The answer should consist of every line of the material, repeated verbatim.

### DATA TO EXAMINE
· · · · ·
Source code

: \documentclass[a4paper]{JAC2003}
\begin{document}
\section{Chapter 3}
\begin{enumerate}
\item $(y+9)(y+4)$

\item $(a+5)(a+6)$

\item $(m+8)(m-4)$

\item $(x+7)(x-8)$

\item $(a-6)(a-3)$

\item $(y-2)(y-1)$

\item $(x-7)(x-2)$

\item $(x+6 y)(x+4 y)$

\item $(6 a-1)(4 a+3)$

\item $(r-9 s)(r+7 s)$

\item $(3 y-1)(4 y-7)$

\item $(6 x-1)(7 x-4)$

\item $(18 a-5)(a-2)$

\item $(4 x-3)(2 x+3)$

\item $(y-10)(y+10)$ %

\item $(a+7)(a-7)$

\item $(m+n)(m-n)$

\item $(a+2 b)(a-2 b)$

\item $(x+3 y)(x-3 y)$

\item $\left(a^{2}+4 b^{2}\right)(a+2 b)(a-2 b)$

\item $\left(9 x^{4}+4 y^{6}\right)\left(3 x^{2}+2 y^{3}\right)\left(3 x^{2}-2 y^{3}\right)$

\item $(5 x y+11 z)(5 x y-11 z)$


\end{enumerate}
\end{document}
· · · · ·
### WORKED SOLUTION
Source code

: \documentclass[a4paper]{JAC2003}
\begin{document}
\section{Chapter 3}
\begin{enumerate}
\item $(y+9)(y+4)$

\item $(a+5)(a+6)$

\item $(m+8)(m-4)$

\item $(x+7)(x-8)$

\item $(a-6)(a-3)$

\item $(y-2)(y-1)$

\item $(x-7)(x-2)$

\item $(x+6 y)(x+4 y)$

\item $(6 a-1)(4 a+3)$

\item $(r-9 s)(r+7 s)$

\item $(3 y-1)(4 y-7)$

\item $(6 x-1)(7 x-4)$

\item $(18 a-5)(a-2)$

\item $(4 x-3)(2 x+3)$

\item $(y-10)(y+10)$ %

\item $(a+7)(a-7)$

\item $(m+n)(m-n)$

\item $(a+2 b)(a-2 b)$

\item $(x+3 y)(x-3 y)$

\item $\left(a^{2}+4 b^{2}\right)(a+2 b)(a-2 b)$

\item $\left(9 x^{4}+4 y^{6}\right)\left(3 x^{2}+2 y^{3}\right)\left(3 x^{2}-2 y^{3}\right)$

\item $(5 x y+11 z)(5 x y-11 z)$


\end{enumerate}
\end{document}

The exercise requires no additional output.